## [WORK TASK]
All of the lines below should be printed again exactly as they are.

--- MATERIAL FOR THIS TASK Enclosed Below ---

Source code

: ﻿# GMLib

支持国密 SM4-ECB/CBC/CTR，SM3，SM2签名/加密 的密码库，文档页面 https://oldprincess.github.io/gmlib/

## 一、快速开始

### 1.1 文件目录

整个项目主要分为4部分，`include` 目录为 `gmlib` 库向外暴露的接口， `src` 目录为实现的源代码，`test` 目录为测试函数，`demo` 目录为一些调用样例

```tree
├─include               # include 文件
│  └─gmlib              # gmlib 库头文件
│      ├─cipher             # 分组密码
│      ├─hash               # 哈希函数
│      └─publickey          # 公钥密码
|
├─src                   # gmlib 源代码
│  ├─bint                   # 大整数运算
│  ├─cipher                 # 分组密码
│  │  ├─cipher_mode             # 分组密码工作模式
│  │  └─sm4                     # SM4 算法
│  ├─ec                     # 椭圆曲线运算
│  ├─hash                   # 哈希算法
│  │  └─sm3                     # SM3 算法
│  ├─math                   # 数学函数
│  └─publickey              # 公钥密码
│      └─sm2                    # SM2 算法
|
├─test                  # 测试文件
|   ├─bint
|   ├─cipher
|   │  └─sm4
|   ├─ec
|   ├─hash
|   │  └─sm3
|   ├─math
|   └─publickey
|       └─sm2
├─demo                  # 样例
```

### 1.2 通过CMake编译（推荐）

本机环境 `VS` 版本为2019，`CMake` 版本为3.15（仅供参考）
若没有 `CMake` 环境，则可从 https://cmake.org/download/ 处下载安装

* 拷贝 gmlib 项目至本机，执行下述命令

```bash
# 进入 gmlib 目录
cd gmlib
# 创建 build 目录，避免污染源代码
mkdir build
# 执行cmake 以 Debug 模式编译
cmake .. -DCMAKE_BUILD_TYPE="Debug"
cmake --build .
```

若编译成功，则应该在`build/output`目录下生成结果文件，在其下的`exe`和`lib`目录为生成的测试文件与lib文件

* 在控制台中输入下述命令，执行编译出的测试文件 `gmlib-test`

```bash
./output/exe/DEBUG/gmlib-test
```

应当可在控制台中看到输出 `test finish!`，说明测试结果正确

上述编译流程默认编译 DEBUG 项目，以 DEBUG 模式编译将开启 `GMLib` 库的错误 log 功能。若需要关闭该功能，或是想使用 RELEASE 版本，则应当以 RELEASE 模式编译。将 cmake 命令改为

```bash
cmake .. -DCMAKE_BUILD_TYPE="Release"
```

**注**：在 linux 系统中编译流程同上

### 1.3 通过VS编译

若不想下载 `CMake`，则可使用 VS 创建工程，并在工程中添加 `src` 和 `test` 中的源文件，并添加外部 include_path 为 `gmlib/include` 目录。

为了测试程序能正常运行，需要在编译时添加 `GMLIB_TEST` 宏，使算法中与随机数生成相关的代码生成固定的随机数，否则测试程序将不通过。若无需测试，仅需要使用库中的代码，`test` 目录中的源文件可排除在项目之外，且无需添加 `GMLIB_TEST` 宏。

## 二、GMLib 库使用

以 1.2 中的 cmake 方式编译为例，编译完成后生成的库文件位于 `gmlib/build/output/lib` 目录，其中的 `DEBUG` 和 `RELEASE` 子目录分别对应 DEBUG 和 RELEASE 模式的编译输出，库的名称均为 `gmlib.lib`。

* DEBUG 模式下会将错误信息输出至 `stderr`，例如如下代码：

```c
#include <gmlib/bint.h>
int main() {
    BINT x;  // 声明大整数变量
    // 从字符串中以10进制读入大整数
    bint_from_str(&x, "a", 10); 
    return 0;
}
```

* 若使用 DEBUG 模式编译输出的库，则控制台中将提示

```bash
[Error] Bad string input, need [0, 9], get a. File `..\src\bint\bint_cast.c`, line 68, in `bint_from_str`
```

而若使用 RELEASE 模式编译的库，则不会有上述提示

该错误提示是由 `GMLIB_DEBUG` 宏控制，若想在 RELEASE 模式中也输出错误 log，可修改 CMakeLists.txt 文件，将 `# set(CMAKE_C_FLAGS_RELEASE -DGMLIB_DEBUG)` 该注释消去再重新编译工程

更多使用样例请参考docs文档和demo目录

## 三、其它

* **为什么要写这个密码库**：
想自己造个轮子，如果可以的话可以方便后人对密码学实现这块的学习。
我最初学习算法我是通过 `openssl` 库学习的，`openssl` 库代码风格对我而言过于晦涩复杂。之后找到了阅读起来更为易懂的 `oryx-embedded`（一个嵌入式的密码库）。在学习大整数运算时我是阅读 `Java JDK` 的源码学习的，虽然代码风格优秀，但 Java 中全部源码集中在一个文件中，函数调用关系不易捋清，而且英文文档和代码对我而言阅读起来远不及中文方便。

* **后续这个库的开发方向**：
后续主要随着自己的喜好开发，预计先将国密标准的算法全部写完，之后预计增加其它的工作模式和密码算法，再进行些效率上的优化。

--- End of Enclosed MATERIAL FOR THIS TASK ---

## [EXERCISE OUTPUT]
Source code

: ﻿# GMLib

支持国密 SM4-ECB/CBC/CTR，SM3，SM2签名/加密 的密码库，文档页面 https://oldprincess.github.io/gmlib/

## 一、快速开始

### 1.1 文件目录

整个项目主要分为4部分，`include` 目录为 `gmlib` 库向外暴露的接口， `src` 目录为实现的源代码，`test` 目录为测试函数，`demo` 目录为一些调用样例

```tree
├─include               # include 文件
│  └─gmlib              # gmlib 库头文件
│      ├─cipher             # 分组密码
│      ├─hash               # 哈希函数
│      └─publickey          # 公钥密码
|
├─src                   # gmlib 源代码
│  ├─bint                   # 大整数运算
│  ├─cipher                 # 分组密码
│  │  ├─cipher_mode             # 分组密码工作模式
│  │  └─sm4                     # SM4 算法
│  ├─ec                     # 椭圆曲线运算
│  ├─hash                   # 哈希算法
│  │  └─sm3                     # SM3 算法
│  ├─math                   # 数学函数
│  └─publickey              # 公钥密码
│      └─sm2                    # SM2 算法
|
├─test                  # 测试文件
|   ├─bint
|   ├─cipher
|   │  └─sm4
|   ├─ec
|   ├─hash
|   │  └─sm3
|   ├─math
|   └─publickey
|       └─sm2
├─demo                  # 样例
```

### 1.2 通过CMake编译（推荐）

本机环境 `VS` 版本为2019，`CMake` 版本为3.15（仅供参考）
若没有 `CMake` 环境，则可从 https://cmake.org/download/ 处下载安装

* 拷贝 gmlib 项目至本机，执行下述命令

```bash
# 进入 gmlib 目录
cd gmlib
# 创建 build 目录，避免污染源代码
mkdir build
# 执行cmake 以 Debug 模式编译
cmake .. -DCMAKE_BUILD_TYPE="Debug"
cmake --build .
```

若编译成功，则应该在`build/output`目录下生成结果文件，在其下的`exe`和`lib`目录为生成的测试文件与lib文件

* 在控制台中输入下述命令，执行编译出的测试文件 `gmlib-test`

```bash
./output/exe/DEBUG/gmlib-test
```

应当可在控制台中看到输出 `test finish!`，说明测试结果正确

上述编译流程默认编译 DEBUG 项目，以 DEBUG 模式编译将开启 `GMLib` 库的错误 log 功能。若需要关闭该功能，或是想使用 RELEASE 版本，则应当以 RELEASE 模式编译。将 cmake 命令改为

```bash
cmake .. -DCMAKE_BUILD_TYPE="Release"
```

**注**：在 linux 系统中编译流程同上

### 1.3 通过VS编译

若不想下载 `CMake`，则可使用 VS 创建工程，并在工程中添加 `src` 和 `test` 中的源文件，并添加外部 include_path 为 `gmlib/include` 目录。

为了测试程序能正常运行，需要在编译时添加 `GMLIB_TEST` 宏，使算法中与随机数生成相关的代码生成固定的随机数，否则测试程序将不通过。若无需测试，仅需要使用库中的代码，`test` 目录中的源文件可排除在项目之外，且无需添加 `GMLIB_TEST` 宏。

## 二、GMLib 库使用

以 1.2 中的 cmake 方式编译为例，编译完成后生成的库文件位于 `gmlib/build/output/lib` 目录，其中的 `DEBUG` 和 `RELEASE` 子目录分别对应 DEBUG 和 RELEASE 模式的编译输出，库的名称均为 `gmlib.lib`。

* DEBUG 模式下会将错误信息输出至 `stderr`，例如如下代码：

```c
#include <gmlib/bint.h>
int main() {
    BINT x;  // 声明大整数变量
    // 从字符串中以10进制读入大整数
    bint_from_str(&x, "a", 10); 
    return 0;
}
```

* 若使用 DEBUG 模式编译输出的库，则控制台中将提示

```bash
[Error] Bad string input, need [0, 9], get a. File `..\src\bint\bint_cast.c`, line 68, in `bint_from_str`
```

而若使用 RELEASE 模式编译的库，则不会有上述提示

该错误提示是由 `GMLIB_DEBUG` 宏控制，若想在 RELEASE 模式中也输出错误 log，可修改 CMakeLists.txt 文件，将 `# set(CMAKE_C_FLAGS_RELEASE -DGMLIB_DEBUG)` 该注释消去再重新编译工程

更多使用样例请参考docs文档和demo目录

## 三、其它

* **为什么要写这个密码库**：
想自己造个轮子，如果可以的话可以方便后人对密码学实现这块的学习。
我最初学习算法我是通过 `openssl` 库学习的，`openssl` 库代码风格对我而言过于晦涩复杂。之后找到了阅读起来更为易懂的 `oryx-embedded`（一个嵌入式的密码库）。在学习大整数运算时我是阅读 `Java JDK` 的源码学习的，虽然代码风格优秀，但 Java 中全部源码集中在一个文件中，函数调用关系不易捋清，而且英文文档和代码对我而言阅读起来远不及中文方便。

* **后续这个库的开发方向**：
后续主要随着自己的喜好开发，预计先将国密标准的算法全部写完，之后预计增加其它的工作模式和密码算法，再进行些效率上的优化。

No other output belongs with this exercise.